### Exercise prompt
Find the lines of the records in which the word "However" appears and report how many there are, as a number alone.
[Given data Boundary: Start]
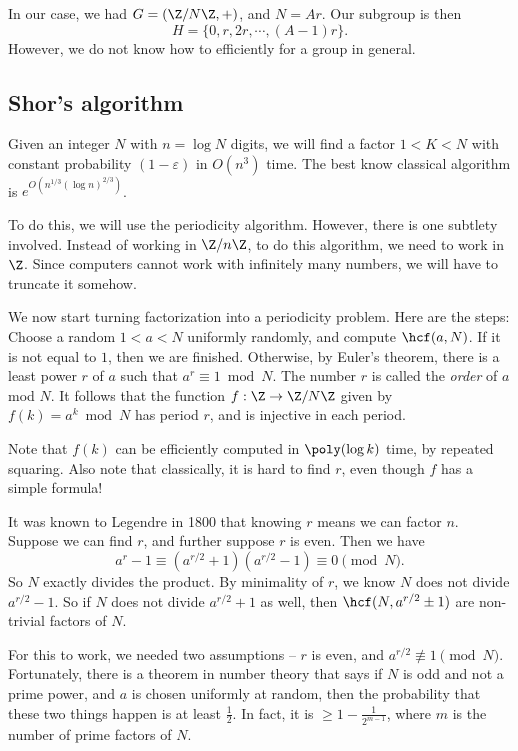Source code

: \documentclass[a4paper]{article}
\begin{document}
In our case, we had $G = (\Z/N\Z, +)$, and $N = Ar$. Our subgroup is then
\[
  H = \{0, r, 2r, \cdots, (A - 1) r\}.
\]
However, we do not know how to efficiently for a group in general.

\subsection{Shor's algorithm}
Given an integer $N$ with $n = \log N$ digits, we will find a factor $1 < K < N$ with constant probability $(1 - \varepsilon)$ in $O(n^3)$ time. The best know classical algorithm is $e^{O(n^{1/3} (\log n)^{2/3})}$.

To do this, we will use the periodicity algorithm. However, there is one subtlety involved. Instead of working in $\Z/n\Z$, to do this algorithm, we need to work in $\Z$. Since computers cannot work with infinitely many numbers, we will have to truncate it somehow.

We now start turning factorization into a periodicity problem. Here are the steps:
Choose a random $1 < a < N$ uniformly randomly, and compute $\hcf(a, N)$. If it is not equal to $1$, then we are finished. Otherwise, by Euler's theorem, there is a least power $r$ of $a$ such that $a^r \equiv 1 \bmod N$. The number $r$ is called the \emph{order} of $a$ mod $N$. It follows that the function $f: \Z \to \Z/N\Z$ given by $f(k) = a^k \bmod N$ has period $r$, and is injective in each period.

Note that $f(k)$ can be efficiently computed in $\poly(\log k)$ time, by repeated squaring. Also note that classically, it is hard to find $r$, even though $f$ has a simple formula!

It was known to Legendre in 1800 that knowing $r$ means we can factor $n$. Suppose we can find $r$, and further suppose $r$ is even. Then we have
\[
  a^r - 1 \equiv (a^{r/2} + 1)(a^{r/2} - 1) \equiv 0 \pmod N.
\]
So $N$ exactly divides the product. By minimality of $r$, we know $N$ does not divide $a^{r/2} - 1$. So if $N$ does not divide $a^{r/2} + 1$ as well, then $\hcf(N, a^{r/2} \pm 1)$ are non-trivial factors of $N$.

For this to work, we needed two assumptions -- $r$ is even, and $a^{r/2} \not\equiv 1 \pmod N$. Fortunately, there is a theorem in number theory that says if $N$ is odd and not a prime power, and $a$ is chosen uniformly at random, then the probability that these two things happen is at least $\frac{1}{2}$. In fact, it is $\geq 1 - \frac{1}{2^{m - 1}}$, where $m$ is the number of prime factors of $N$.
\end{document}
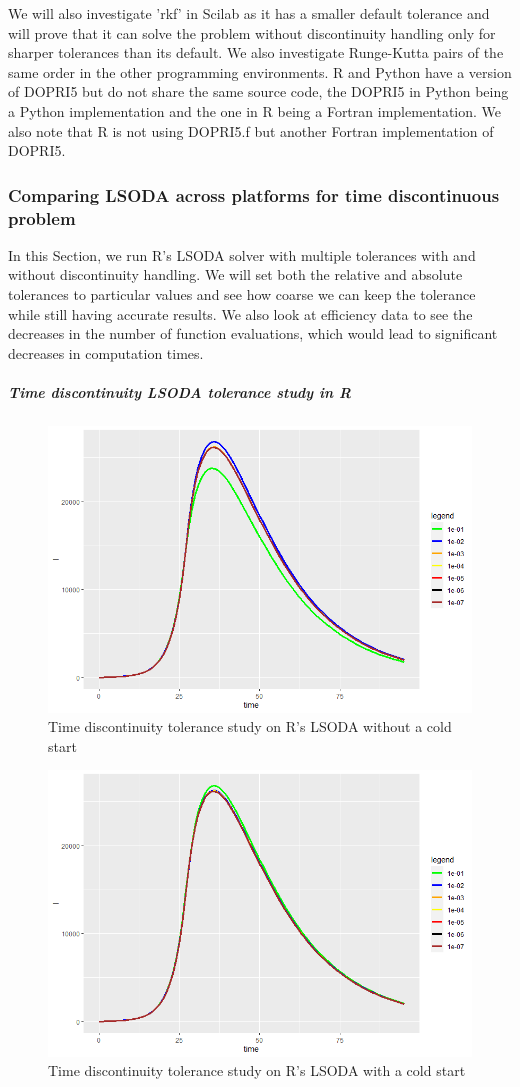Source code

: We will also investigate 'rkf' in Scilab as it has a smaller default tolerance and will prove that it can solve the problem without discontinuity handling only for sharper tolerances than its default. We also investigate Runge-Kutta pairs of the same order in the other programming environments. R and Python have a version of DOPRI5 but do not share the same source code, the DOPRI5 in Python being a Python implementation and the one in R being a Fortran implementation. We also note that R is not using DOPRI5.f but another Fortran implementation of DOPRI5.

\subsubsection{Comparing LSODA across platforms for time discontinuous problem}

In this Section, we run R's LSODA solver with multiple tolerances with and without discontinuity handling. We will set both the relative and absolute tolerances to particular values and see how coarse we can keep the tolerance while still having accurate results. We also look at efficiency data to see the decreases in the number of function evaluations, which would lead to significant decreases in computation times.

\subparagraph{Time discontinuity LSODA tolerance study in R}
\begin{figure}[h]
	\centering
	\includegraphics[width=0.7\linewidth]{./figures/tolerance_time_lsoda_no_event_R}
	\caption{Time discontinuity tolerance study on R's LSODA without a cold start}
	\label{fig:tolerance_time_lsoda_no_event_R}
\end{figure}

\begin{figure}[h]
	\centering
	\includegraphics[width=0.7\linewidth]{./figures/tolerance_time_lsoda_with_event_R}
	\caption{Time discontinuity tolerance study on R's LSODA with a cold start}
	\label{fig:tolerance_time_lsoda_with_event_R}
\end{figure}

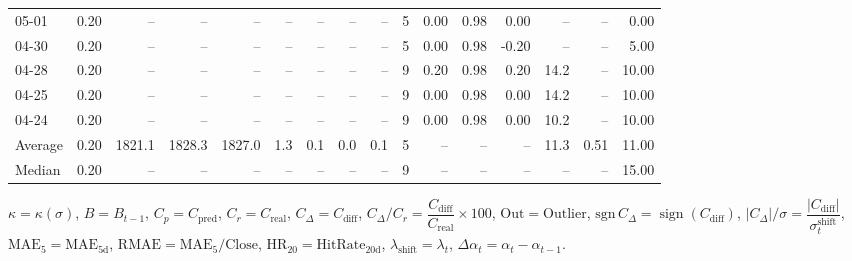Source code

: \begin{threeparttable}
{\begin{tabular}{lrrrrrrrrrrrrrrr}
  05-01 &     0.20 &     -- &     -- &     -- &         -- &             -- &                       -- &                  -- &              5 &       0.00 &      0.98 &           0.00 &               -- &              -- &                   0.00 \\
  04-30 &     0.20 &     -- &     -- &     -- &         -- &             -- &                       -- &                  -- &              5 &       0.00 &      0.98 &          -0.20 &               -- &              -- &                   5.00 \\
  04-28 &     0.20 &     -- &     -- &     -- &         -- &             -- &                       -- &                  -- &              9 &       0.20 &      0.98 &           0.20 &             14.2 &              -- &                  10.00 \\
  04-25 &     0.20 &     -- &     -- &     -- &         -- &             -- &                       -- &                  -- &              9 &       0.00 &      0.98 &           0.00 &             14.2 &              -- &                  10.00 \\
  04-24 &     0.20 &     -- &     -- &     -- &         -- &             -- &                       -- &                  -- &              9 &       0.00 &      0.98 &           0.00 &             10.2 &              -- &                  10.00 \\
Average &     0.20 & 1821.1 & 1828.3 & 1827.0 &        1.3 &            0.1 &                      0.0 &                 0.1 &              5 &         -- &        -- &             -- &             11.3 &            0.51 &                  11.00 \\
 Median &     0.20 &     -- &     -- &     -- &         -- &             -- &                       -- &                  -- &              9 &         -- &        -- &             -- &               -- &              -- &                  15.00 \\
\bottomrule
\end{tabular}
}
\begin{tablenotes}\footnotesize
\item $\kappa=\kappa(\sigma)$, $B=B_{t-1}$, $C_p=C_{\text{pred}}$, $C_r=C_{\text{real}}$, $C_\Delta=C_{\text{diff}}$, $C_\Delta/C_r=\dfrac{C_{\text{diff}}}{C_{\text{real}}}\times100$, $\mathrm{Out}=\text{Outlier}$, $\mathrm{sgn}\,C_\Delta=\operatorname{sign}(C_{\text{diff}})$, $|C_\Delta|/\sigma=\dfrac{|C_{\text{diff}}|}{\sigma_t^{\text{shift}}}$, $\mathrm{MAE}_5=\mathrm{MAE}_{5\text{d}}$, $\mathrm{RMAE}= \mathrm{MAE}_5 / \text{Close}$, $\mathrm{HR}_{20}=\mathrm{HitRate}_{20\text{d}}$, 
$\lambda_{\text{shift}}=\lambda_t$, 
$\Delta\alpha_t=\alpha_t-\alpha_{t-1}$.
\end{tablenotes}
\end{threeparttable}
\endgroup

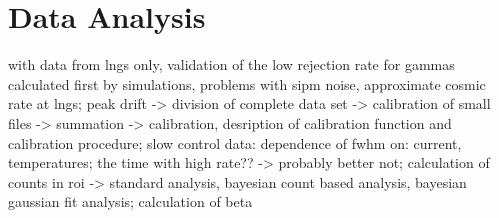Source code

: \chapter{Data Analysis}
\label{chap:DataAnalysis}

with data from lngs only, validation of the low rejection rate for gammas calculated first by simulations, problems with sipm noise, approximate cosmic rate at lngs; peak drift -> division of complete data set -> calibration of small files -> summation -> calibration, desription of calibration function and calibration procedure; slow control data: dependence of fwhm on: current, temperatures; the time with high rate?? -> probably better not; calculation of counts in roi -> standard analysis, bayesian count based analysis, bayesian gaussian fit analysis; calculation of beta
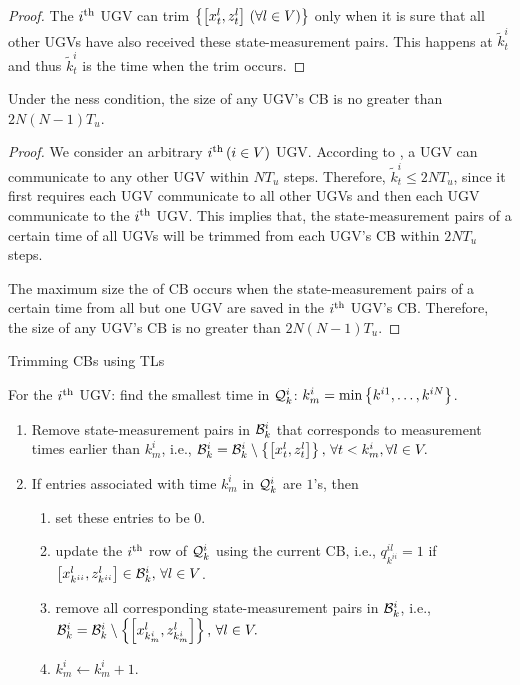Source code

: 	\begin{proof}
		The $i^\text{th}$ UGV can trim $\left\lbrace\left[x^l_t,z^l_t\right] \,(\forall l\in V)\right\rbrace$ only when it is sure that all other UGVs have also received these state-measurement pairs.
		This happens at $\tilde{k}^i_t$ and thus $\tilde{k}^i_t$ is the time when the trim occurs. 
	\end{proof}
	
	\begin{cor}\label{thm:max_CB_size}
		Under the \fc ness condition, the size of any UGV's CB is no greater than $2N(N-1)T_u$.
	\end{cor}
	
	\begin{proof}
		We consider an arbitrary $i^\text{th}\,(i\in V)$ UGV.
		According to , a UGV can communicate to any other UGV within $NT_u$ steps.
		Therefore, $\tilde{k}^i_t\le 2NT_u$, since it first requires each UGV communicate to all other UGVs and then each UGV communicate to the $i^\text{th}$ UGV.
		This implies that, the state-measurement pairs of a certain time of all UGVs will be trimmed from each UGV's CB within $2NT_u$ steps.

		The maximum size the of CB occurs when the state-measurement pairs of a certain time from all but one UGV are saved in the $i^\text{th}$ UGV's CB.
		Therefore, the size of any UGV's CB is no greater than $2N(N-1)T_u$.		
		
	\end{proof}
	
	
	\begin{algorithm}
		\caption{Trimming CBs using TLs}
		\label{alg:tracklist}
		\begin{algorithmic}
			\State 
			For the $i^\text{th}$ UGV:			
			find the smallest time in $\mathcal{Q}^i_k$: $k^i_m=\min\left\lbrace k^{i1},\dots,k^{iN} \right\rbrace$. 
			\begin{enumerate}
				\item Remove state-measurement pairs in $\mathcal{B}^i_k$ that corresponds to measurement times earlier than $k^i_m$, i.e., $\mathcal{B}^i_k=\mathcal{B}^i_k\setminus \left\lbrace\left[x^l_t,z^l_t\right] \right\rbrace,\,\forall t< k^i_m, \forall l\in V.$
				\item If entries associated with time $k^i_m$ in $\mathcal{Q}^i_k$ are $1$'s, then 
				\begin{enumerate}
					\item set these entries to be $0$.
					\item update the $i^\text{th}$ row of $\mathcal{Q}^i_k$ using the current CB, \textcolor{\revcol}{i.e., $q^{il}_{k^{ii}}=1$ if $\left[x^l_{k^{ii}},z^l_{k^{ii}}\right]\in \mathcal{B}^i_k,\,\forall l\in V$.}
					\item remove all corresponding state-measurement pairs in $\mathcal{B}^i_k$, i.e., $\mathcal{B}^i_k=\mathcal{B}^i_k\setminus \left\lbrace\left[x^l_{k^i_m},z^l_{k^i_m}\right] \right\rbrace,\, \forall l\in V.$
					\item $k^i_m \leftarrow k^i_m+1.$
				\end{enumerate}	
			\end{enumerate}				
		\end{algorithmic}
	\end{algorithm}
[Given data Boundary: End]
### Result of this exercise
2